Introduction: late effects of treatment and surviorship issues in early-stage breast carcinoma
Article Outline
SINCE THE EARLY 1990s, population-based studies have shown that the incidence of breast cancer is leveling off, and breast cancer mortality is decreasing. As a welcome consequence of these trends, there are more than 2 million breast cancer survivors currently in the United States alone, millions more worldwide, and the majority of women treated for breast cancer today will be long-term survivors. This serves to underscore the importance of several aspects of survivorship research, namely, recognizing the specific problems of survivorship and their relationship to specific treatments, identifying individuals at higher (or lower) risks of developing these problems, and evaluating interventions to treat the problems of breast cancer survivors.

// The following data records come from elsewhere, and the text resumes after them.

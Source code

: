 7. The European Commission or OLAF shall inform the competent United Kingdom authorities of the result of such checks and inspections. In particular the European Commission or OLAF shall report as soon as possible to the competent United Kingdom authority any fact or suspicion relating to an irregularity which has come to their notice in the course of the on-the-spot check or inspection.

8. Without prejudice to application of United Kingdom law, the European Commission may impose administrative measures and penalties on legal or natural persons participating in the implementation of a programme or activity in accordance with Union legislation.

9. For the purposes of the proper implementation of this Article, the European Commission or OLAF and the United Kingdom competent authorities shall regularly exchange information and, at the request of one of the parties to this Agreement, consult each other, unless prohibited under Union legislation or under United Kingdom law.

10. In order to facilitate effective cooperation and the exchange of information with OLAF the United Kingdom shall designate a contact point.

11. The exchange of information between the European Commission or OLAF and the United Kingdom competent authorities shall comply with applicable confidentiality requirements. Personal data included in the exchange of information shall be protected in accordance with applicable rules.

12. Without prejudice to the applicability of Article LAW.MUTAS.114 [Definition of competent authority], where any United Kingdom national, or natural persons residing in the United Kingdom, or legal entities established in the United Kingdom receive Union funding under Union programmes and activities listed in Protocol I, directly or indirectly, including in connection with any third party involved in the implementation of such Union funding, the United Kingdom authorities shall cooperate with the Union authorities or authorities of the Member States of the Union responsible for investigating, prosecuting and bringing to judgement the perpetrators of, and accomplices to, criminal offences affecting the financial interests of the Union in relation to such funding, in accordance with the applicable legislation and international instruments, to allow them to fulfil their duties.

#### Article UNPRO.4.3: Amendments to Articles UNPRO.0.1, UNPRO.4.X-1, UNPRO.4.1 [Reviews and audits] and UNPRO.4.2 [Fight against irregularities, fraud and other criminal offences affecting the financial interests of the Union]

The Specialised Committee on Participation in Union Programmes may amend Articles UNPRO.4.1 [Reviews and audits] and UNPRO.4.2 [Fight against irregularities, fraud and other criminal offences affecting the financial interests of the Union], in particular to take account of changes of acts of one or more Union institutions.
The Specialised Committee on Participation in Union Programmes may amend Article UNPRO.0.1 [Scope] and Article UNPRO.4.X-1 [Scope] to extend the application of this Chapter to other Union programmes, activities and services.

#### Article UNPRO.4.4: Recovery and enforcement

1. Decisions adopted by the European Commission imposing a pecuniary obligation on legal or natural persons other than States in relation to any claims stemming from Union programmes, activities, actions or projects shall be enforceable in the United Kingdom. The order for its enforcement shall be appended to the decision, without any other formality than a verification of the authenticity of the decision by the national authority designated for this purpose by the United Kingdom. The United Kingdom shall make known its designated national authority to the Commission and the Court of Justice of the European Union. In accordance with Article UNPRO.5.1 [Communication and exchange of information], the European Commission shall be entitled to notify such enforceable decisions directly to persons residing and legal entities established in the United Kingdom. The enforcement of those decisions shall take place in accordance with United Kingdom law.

Based on existing information, most breast cancer survivors do not seem to have significant health impairments, and studies show that the overall quality of life returns to the pretreatment baseline measured at 1 to 2 years after completing therapy. However, there is little doubt that for some women the diagnosis and treatments prescribed for breast cancer will have long-lasting effects on physical and psychological functioning. For example, adjuvant chemotherapy primarily results in reversible short-term side effects such as alopecia, lowering of the blood counts, and fatigue. Other side effects with potential for long-term adverse health consequences include early menopause, weight gain, and cognitive dysfunction. For some women, psychological and sexual difficulties predominate, and these tend to be under-reported and unrecognized.
In this issue of Seminars in Oncology, we have assembled a collection of papers authored by those who have contributed to survivorship research. Each contribution addresses a specific topic of relevance to breast cancer survivors, including cardiac, cognitive, nutritional, skeletal, secondary malignancy, psychosocial/sexual, estrogen deficiency symptom management, and follow-up care. We also have included a personal story from one who is both a researcher (in survivorship) and a breast cancer survivor. Beyond providing a review of the literature, our intent was to raise awareness among health care providers about these survivorship issues, and to highlight what we do and do not know about these issues. We hope that the latter will prove particularly useful in responding to questions from women about survivorship issues, and contribute toward a more informed discussion about the risks and benefits of breast cancer treatment. Lastly, we did not intend this issue to comprehensively cover all there is to address about breast cancer survivorship. The chapters chosen primarily reflect the Editors’ interests and priorities, with full recognition that equally relevant topics were left out.
We have many to thank for making this issue possible. The authors of these chapters who put up with us, Dr Michael Mastrangelo, Editor of Seminars of Oncology, for his Job-like patience, our wives and families, and especially the women for whom we provide care who continually inspire us with their grace and courage.